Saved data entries

>>>

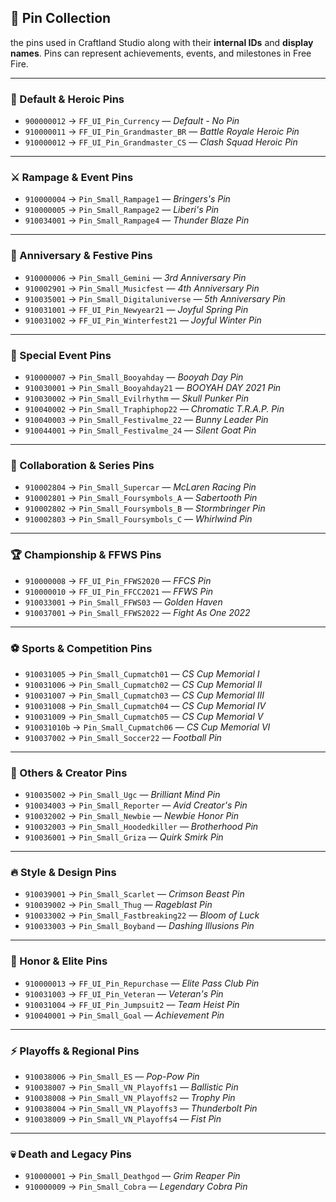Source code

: ## 📌 Pin Collection

the pins used in Craftland Studio along with their **internal IDs** and **display names**. Pins can represent achievements, events, and milestones in Free Fire.

---

### 🔰 Default & Heroic Pins

- `900000012` → `FF_UI_Pin_Currency` — *Default - No Pin*  
- `910000011` → `FF_UI_Pin_Grandmaster_BR` — *Battle Royale Heroic Pin*  
- `910000012` → `FF_UI_Pin_Grandmaster_CS` — *Clash Squad Heroic Pin*

---

### ⚔️ Rampage & Event Pins

- `910000004` → `Pin_Small_Rampage1` — *Bringers's Pin*  
- `910000005` → `Pin_Small_Rampage2` — *Liberi's Pin*  
- `910034001` → `Pin_Small_Rampage4` — *Thunder Blaze Pin*

---

### 🎉 Anniversary & Festive Pins

- `910000006` → `Pin_Small_Gemini` — *3rd Anniversary Pin*  
- `910002901` → `Pin_Small_Musicfest` — *4th Anniversary Pin*  
- `910035001` → `Pin_Small_Digitaluniverse` — *5th Anniversary Pin*  
- `910031001` → `FF_UI_Pin_Newyear21` — *Joyful Spring Pin*  
- `910031002` → `FF_UI_Pin_Winterfest21` — *Joyful Winter Pin*

---

### 🧨 Special Event Pins

- `910000007` → `Pin_Small_Booyahday` — *Booyah Day Pin*  
- `910030001` → `Pin_Small_Booyahday21` — *BOOYAH DAY 2021 Pin*  
- `910030002` → `Pin_Small_Evilrhythm` — *Skull Punker Pin*  
- `910040002` → `Pin_Small_Traphiphop22` — *Chromatic T.R.A.P. Pin*  
- `910040003` → `Pin_Small_Festivalme_22` — *Bunny Leader Pin*  
- `910044001` → `Pin_Small_Festivalme_24` — *Silent Goat Pin*

---

### 🧬 Collaboration & Series Pins

- `910002804` → `Pin_Small_Supercar` — *McLaren Racing Pin*  
- `910002801` → `Pin_Small_Foursymbols_A` — *Sabertooth Pin*  
- `910002802` → `Pin_Small_Foursymbols_B` — *Stormbringer Pin*  
- `910002803` → `Pin_Small_Foursymbols_C` — *Whirlwind Pin*

---

### 🏆 Championship & FFWS Pins

- `910000008` → `FF_UI_Pin_FFWS2020` — *FFCS Pin*  
- `910000010` → `FF_UI_Pin_FFCC2021` — *FFWS Pin*  
- `910033001` → `Pin_Small_FFWS03` — *Golden Haven*  
- `910037001` → `Pin_Small_FFWS2022` — *Fight As One 2022*

---

### ⚽ Sports & Competition Pins

- `910031005` → `Pin_Small_Cupmatch01` — *CS Cup Memorial I*  
- `910031006` → `Pin_Small_Cupmatch02` — *CS Cup Memorial II*  
- `910031007` → `Pin_Small_Cupmatch03` — *CS Cup Memorial III*  
- `910031008` → `Pin_Small_Cupmatch04` — *CS Cup Memorial IV*  
- `910031009` → `Pin_Small_Cupmatch05` — *CS Cup Memorial V*  
- `910031010b` → `Pin_Small_Cupmatch06` — *CS Cup Memorial VI*  
- `910037002` → `Pin_Small_Soccer22` — *Football Pin*

---

### 🧠 Others & Creator Pins

- `910035002` → `Pin_Small_Ugc` — *Brilliant Mind Pin*  
- `910034003` → `Pin_Small_Reporter` — *Avid Creator's Pin*  
- `910032002` → `Pin_Small_Newbie` — *Newbie Honor Pin*  
- `910032003` → `Pin_Small_Hoodedkiller` — *Brotherhood Pin*  
- `910036001` → `Pin_Small_Griza` — *Quirk Smirk Pin*

---

### 🔥 Style & Design Pins

- `910039001` → `Pin_Small_Scarlet` — *Crimson Beast Pin*  
- `910039002` → `Pin_Small_Thug` — *Rageblast Pin*  
- `910033002` → `Pin_Small_Fastbreaking22` — *Bloom of Luck*  
- `910033003` → `Pin_Small_Boyband` — *Dashing Illusions Pin*

---

### 🏅 Honor & Elite Pins

- `910000013` → `FF_UI_Pin_Repurchase` — *Elite Pass Club Pin*  
- `910031003` → `FF_UI_Pin_Veteran` — *Veteran's Pin*  
- `910031004` → `FF_UI_Pin_Jumpsuit2` — *Team Heist Pin*  
- `910040001` → `Pin_Small_Goal` — *Achievement Pin*

---

### ⚡ Playoffs & Regional Pins

- `910038006` → `Pin_Small_ES` — *Pop-Pow Pin*  
- `910038007` → `Pin_Small_VN_Playoffs1` — *Ballistic Pin*  
- `910038008` → `Pin_Small_VN_Playoffs2` — *Trophy Pin*  
- `910038004` → `Pin_Small_VN_Playoffs3` — *Thunderbolt Pin*  
- `910038009` → `Pin_Small_VN_Playoffs4` — *Fist Pin*

---

### 💀 Death and Legacy Pins

- `910000001` → `Pin_Small_Deathgod` — *Grim Reaper Pin*  
- `910000009` → `Pin_Small_Cobra` — *Legendary Cobra Pin*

<<<

* _Problem_
What is needed is each line from the records with the word "Creator" in it.

* _Answer to the exercise_
### 🧠 Others & Creator Pins
- `910034003` → `Pin_Small_Reporter` — *Avid Creator's Pin*  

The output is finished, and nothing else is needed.